Sometimes I reread the piece and think, “S/he’s got a good point.”

But after many years, I have realized that there is a certain compliment made when someone takes your work seriously enough to wrestle with it. My critics have influenced my work – sometimes making me rethink an opinion, sometimes strengthening my own conviction about something. Almost all of the good ones have been fair enough to recognize something of worth in my writing, and I have learned to be grateful for that. Once I got a review so ugly, ad holmium and prominently placed that I had to have God destroy the writer’s career a year later, but I try to use my forces for good.
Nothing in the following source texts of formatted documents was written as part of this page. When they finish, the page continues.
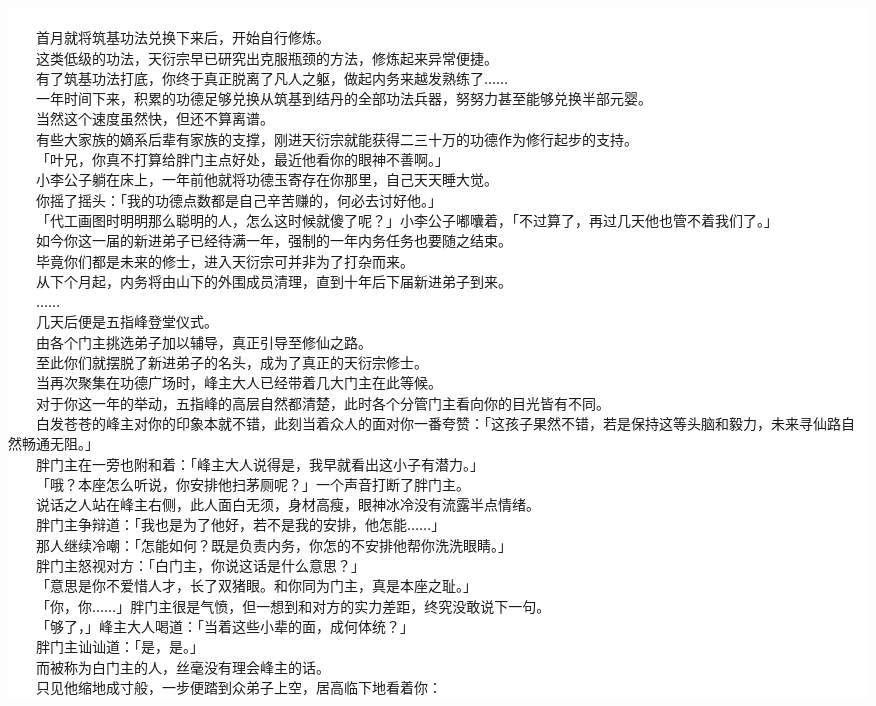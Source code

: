 <br>   
&emsp;&emsp;首月就将筑基功法兑换下来后，开始自行修炼。  
<br>   
&emsp;&emsp;这类低级的功法，天衍宗早已研究出克服瓶颈的方法，修炼起来异常便捷。  
<br>   
&emsp;&emsp;有了筑基功法打底，你终于真正脱离了凡人之躯，做起内务来越发熟练了……  
<br>   
&emsp;&emsp;一年时间下来，积累的功德足够兑换从筑基到结丹的全部功法兵器，努努力甚至能够兑换半部元婴。  
<br>   
&emsp;&emsp;当然这个速度虽然快，但还不算离谱。  
<br>   
&emsp;&emsp;有些大家族的嫡系后辈有家族的支撑，刚进天衍宗就能获得二三十万的功德作为修行起步的支持。  
<br>   
&emsp;&emsp;「叶兄，你真不打算给胖门主点好处，最近他看你的眼神不善啊。」  
<br>   
&emsp;&emsp;小李公子躺在床上，一年前他就将功德玉寄存在你那里，自己天天睡大觉。  
<br>   
&emsp;&emsp;你摇了摇头：「我的功德点数都是自己辛苦赚的，何必去讨好他。」  
<br>   
&emsp;&emsp;「代工画图时明明那么聪明的人，怎么这时候就傻了呢？」小李公子嘟囔着，「不过算了，再过几天他也管不着我们了。」  
<br>   
&emsp;&emsp;如今你这一届的新进弟子已经待满一年，强制的一年内务任务也要随之结束。  
<br>   
&emsp;&emsp;毕竟你们都是未来的修士，进入天衍宗可并非为了打杂而来。  
<br>   
&emsp;&emsp;从下个月起，内务将由山下的外围成员清理，直到十年后下届新进弟子到来。  
<br>   
&emsp;&emsp;……  
<br>   
&emsp;&emsp;几天后便是五指峰登堂仪式。  
<br>   
&emsp;&emsp;由各个门主挑选弟子加以辅导，真正引导至修仙之路。  
<br>   
&emsp;&emsp;至此你们就摆脱了新进弟子的名头，成为了真正的天衍宗修士。  
<br>   
&emsp;&emsp;当再次聚集在功德广场时，峰主大人已经带着几大门主在此等候。  
<br>   
&emsp;&emsp;对于你这一年的举动，五指峰的高层自然都清楚，此时各个分管门主看向你的目光皆有不同。  
<br>   
&emsp;&emsp;白发苍苍的峰主对你的印象本就不错，此刻当着众人的面对你一番夸赞：「这孩子果然不错，若是保持这等头脑和毅力，未来寻仙路自然畅通无阻。」  
<br>   
&emsp;&emsp;胖门主在一旁也附和着：「峰主大人说得是，我早就看出这小子有潜力。」  
<br>   
&emsp;&emsp;「哦？本座怎么听说，你安排他扫茅厕呢？」一个声音打断了胖门主。  
<br>   
&emsp;&emsp;说话之人站在峰主右侧，此人面白无须，身材高瘦，眼神冰冷没有流露半点情绪。  
<br>   
&emsp;&emsp;胖门主争辩道：「我也是为了他好，若不是我的安排，他怎能……」  
<br>   
&emsp;&emsp;那人继续冷嘲：「怎能如何？既是负责内务，你怎的不安排他帮你洗洗眼睛。」  
<br>   
&emsp;&emsp;胖门主怒视对方：「白门主，你说这话是什么意思？」  
<br>   
&emsp;&emsp;「意思是你不爱惜人才，长了双猪眼。和你同为门主，真是本座之耻。」  
<br>   
&emsp;&emsp;「你，你……」胖门主很是气愤，但一想到和对方的实力差距，终究没敢说下一句。  
<br>   
&emsp;&emsp;「够了，」峰主大人喝道：「当着这些小辈的面，成何体统？」  
<br>   
&emsp;&emsp;胖门主讪讪道：「是，是。」  
<br>   
&emsp;&emsp;而被称为白门主的人，丝毫没有理会峰主的话。  
<br>   
&emsp;&emsp;只见他缩地成寸般，一步便踏到众弟子上空，居高临下地看着你：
But here’s the interesting thing: several times – no, many times by now – I’ve met the people who have written harsh things about my work. We tend to get on like a house on fire. We’re interested in the same things, we’ve been tending gardens in the same rocky soil of contemporary, long-form print journalism, and – we’re both writers. Meaning we’ve both received and given a bunch of bad reviews over our careers, and we sort of understand one another on a level than many of our friends and family members can’t. I guess the real answer to this equation is that – my writing can take it. I am a strong, fearless, opinionated writer, and I can’t be a damsel in distress, fainting on the couch when someone takes exception to it. I’ve had to become someone as strong and fearless as her own writing. And this works a solid ten percent of the time.